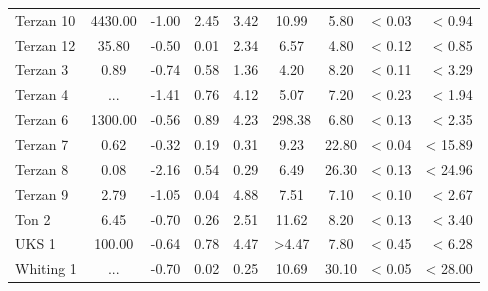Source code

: \documentclass[doublespace,nopageskip]{VTthesis}
\begin{document}
\begin{appendices}
\begin{center}
\begin{longtable}{lcccccccr}
Terzan 10 & 4430.00 & -1.00 & 2.45 & 3.42 & 10.99 & 5.80 & < 0.03 & < 0.94\\
Terzan 12 & 35.80 & -0.50 & 0.01 & 2.34 & 6.57 & 4.80 & < 0.12 & < 0.85\\
Terzan 3 & 0.89 & -0.74 & 0.58 & 1.36 & 4.20 & 8.20 & < 0.11 & < 3.29\\
Terzan 4 & ... & -1.41 & 0.76 & 4.12 & 5.07 & 7.20 & < 0.23 & < 1.94\\
Terzan 6 & 1300.00 & -0.56 & 0.89 & 4.23 & 298.38 & 6.80 & < 0.13 & < 2.35\\
Terzan 7 & 0.62 & -0.32 & 0.19 & 0.31 & 9.23 & 22.80 & < 0.04 & < 15.89\\
Terzan 8 & 0.08 & -2.16 & 0.54 & 0.29 & 6.49 & 26.30 & < 0.13 & < 24.96\\
Terzan 9 & 2.79 & -1.05 & 0.04 & 4.88 & 7.51 & 7.10 & < 0.10 & < 2.67\\
Ton 2 & 6.45 & -0.70 & 0.26 & 2.51 & 11.62 & 8.20 & < 0.13 & < 3.40\\
UKS 1 & 100.00 & -0.64 & 0.78 & 4.47 & >4.47 & 7.80 & < 0.45 & < 6.28\\
Whiting 1 & ... & -0.70 & 0.02 & 0.25 & 10.69 & 30.10 & < 0.05 & < 28.00\\
\end{longtable}
\end{center}


\end{appendices}
\end{document}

..............................

> _EXERCISE GOAL_: What are the lines above, starting at the one with "Terzan 10 &" and ending at the one with "Terzan 9 & 2.79"? Give them again exactly, and only them.

> _WRITTEN RESPONSE_:
Terzan 10 & 4430.00 & -1.00 & 2.45 & 3.42 & 10.99 & 5.80 & < 0.03 & < 0.94\\
Terzan 12 & 35.80 & -0.50 & 0.01 & 2.34 & 6.57 & 4.80 & < 0.12 & < 0.85\\
Terzan 3 & 0.89 & -0.74 & 0.58 & 1.36 & 4.20 & 8.20 & < 0.11 & < 3.29\\
Terzan 4 & ... & -1.41 & 0.76 & 4.12 & 5.07 & 7.20 & < 0.23 & < 1.94\\
Terzan 6 & 1300.00 & -0.56 & 0.89 & 4.23 & 298.38 & 6.80 & < 0.13 & < 2.35\\
Terzan 7 & 0.62 & -0.32 & 0.19 & 0.31 & 9.23 & 22.80 & < 0.04 & < 15.89\\
Terzan 8 & 0.08 & -2.16 & 0.54 & 0.29 & 6.49 & 26.30 & < 0.13 & < 24.96\\
Terzan 9 & 2.79 & -1.05 & 0.04 & 4.88 & 7.51 & 7.10 & < 0.10 & < 2.67\\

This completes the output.